* [MATERIALS PROVIDED]
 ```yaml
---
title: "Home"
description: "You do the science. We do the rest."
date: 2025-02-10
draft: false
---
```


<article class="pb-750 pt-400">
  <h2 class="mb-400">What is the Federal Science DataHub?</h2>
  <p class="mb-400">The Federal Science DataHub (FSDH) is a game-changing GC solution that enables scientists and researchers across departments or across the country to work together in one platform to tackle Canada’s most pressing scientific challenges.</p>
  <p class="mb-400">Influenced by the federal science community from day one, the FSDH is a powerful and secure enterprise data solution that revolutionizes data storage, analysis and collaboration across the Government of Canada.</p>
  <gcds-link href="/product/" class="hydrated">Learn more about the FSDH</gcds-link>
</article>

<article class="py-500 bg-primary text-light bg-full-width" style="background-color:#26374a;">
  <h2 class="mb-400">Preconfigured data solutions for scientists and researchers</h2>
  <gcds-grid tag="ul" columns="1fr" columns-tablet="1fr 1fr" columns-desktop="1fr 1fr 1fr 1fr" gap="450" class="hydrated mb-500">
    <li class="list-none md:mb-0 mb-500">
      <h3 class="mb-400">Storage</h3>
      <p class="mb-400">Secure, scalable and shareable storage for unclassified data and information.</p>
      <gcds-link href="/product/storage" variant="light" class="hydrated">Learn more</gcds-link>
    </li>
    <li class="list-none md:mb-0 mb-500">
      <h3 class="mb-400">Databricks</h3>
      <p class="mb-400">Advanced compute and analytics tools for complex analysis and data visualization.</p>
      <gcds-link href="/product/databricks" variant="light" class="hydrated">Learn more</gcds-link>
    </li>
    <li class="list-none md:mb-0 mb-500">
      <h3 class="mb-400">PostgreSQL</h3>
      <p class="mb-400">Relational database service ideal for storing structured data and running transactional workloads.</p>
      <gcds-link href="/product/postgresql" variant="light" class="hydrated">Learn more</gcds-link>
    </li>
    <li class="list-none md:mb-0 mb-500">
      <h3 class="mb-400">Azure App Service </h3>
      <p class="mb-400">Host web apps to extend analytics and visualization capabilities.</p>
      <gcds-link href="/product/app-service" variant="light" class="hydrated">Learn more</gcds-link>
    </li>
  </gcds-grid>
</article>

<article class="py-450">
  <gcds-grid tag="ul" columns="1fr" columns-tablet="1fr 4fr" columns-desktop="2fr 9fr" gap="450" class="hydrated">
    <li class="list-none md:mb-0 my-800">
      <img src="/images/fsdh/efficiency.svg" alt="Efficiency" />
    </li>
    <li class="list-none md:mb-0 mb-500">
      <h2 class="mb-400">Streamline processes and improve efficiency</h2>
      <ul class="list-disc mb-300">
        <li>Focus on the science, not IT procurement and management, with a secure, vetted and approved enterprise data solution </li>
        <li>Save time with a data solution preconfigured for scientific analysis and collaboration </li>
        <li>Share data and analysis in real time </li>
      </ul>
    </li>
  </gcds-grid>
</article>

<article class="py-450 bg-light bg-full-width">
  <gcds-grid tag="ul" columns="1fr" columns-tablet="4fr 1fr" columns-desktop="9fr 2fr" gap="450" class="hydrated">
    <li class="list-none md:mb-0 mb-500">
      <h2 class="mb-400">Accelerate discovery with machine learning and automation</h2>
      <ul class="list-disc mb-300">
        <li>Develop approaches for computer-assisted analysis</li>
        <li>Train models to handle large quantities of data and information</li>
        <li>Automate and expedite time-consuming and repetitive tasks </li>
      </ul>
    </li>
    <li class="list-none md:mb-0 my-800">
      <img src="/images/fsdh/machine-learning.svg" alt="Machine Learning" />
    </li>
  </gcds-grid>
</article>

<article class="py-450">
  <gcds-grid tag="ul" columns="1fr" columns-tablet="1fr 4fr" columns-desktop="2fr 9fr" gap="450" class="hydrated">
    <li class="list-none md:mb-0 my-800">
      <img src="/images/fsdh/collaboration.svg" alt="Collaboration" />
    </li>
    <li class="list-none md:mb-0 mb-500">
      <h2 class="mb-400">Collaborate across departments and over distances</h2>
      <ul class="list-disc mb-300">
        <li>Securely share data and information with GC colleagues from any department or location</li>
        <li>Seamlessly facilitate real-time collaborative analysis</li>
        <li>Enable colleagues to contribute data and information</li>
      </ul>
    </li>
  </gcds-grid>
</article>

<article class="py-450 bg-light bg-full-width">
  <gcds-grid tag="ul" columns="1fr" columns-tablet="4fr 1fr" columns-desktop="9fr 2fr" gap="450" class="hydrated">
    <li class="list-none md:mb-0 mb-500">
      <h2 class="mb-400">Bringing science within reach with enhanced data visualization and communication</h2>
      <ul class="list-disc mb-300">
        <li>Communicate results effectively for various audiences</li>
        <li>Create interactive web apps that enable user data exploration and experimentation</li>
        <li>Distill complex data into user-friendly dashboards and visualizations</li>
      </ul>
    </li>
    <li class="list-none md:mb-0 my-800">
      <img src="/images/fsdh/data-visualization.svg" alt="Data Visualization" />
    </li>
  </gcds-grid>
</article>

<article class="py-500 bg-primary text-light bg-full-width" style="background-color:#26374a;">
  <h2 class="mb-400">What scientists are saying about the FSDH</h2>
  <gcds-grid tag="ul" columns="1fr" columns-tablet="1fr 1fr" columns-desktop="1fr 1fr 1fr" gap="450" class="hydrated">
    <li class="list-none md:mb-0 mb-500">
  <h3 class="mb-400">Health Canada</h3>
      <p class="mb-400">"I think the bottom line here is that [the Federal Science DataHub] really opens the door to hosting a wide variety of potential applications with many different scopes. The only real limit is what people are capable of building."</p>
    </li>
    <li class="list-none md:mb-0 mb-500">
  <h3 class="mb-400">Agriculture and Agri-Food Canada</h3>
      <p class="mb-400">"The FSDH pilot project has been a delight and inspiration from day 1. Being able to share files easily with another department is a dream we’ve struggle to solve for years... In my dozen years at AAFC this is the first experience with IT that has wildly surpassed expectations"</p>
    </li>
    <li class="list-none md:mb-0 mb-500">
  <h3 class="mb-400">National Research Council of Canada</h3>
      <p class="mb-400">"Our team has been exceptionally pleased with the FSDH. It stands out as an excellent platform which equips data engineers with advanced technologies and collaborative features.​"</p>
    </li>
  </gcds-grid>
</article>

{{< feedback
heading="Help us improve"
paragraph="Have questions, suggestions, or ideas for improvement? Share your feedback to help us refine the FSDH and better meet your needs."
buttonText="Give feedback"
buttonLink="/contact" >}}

* [TASK GOAL] The answer must hold only the lines from the first line of the data through the line bearing "Federal Science DataHub?</h2>", returned exactly.

* [OUTPUT FOR THIS EXERCISE]
 ```yaml
---
title: "Home"
description: "You do the science. We do the rest."
date: 2025-02-10
draft: false
---
```


<article class="pb-750 pt-400">
  <h2 class="mb-400">What is the Federal Science DataHub?</h2>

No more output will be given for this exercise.